Exercise goal: Each line of the records that holds "discusión" should be shown in full.

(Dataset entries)

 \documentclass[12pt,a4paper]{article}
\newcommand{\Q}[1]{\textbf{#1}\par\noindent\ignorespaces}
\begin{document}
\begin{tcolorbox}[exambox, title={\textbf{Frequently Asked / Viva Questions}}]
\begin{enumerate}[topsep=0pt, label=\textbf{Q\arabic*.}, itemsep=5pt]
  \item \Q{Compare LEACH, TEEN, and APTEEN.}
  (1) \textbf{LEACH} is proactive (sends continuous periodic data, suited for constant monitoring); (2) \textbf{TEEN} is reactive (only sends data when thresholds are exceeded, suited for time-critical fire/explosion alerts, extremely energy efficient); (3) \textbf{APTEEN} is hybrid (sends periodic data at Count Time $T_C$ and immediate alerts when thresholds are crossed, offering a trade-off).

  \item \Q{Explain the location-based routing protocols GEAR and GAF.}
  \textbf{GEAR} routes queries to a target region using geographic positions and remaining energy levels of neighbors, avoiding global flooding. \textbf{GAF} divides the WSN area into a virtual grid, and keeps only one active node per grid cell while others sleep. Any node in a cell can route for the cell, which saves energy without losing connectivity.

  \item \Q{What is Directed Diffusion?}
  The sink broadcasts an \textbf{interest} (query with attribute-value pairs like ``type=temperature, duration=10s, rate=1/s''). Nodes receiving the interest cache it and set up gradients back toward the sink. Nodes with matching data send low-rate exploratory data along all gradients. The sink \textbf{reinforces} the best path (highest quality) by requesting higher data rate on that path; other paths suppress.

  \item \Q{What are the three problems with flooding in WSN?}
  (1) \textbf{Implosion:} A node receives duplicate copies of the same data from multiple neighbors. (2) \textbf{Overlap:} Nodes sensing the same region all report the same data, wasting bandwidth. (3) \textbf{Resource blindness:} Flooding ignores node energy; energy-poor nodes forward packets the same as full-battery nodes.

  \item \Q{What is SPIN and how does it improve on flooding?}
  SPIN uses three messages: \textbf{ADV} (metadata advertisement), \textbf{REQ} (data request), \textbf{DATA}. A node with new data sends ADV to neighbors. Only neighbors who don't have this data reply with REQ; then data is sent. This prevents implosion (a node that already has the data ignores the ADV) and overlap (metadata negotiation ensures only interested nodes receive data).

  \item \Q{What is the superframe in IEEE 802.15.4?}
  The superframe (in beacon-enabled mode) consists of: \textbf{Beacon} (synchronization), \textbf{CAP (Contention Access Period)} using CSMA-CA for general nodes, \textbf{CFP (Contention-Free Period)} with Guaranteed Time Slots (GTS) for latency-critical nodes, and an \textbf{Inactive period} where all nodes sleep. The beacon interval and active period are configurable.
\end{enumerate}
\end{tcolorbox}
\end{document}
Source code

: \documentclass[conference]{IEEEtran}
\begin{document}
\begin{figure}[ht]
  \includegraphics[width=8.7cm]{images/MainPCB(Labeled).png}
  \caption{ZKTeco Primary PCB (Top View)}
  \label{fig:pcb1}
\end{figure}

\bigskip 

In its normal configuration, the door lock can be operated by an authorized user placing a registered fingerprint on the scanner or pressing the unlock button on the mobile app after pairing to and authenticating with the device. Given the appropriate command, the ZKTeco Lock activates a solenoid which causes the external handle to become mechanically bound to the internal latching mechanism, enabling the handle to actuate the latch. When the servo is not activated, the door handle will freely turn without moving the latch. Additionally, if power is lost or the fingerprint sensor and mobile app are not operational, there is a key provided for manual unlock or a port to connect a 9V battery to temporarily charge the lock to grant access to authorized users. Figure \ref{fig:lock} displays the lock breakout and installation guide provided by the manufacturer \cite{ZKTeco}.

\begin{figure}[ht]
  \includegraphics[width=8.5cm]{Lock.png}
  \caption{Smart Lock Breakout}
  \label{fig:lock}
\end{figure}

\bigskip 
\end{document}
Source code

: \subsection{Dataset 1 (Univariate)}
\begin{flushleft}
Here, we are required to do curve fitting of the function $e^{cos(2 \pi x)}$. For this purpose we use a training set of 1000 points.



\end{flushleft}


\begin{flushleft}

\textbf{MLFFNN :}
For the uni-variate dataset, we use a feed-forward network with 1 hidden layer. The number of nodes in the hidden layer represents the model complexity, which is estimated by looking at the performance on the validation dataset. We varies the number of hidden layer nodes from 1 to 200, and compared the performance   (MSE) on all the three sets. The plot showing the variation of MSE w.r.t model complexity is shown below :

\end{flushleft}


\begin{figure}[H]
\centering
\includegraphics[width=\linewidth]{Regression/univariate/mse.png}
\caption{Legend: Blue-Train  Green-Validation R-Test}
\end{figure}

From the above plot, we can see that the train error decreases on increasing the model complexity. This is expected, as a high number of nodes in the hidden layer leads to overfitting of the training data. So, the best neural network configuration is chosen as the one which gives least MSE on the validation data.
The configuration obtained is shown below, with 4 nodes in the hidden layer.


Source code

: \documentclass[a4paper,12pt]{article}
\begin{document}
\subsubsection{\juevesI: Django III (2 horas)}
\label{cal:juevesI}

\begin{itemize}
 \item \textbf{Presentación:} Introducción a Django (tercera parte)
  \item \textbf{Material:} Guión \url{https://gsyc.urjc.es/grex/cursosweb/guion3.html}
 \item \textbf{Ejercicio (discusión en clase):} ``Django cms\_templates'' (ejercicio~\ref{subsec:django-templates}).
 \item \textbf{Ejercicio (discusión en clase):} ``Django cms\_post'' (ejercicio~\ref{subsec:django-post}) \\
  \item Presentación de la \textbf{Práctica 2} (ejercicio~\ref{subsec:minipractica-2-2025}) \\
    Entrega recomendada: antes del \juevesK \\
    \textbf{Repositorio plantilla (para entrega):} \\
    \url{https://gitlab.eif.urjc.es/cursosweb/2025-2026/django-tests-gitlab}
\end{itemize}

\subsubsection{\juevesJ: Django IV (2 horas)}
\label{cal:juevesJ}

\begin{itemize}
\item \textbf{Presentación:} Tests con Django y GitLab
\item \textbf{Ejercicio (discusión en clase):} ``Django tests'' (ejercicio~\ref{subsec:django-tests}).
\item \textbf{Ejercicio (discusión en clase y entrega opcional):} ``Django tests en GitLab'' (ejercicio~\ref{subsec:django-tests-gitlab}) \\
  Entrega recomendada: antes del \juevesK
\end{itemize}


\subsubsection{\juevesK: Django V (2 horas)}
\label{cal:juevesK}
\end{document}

Answer to the problem:
 \item \textbf{Ejercicio (discusión en clase):} ``Django cms\_templates'' (ejercicio~\ref{subsec:django-templates}).
 \item \textbf{Ejercicio (discusión en clase):} ``Django cms\_post'' (ejercicio~\ref{subsec:django-post}) \\
\item \textbf{Ejercicio (discusión en clase):} ``Django tests'' (ejercicio~\ref{subsec:django-tests}).
\item \textbf{Ejercicio (discusión en clase y entrega opcional):} ``Django tests en GitLab'' (ejercicio~\ref{subsec:django-tests-gitlab}) \\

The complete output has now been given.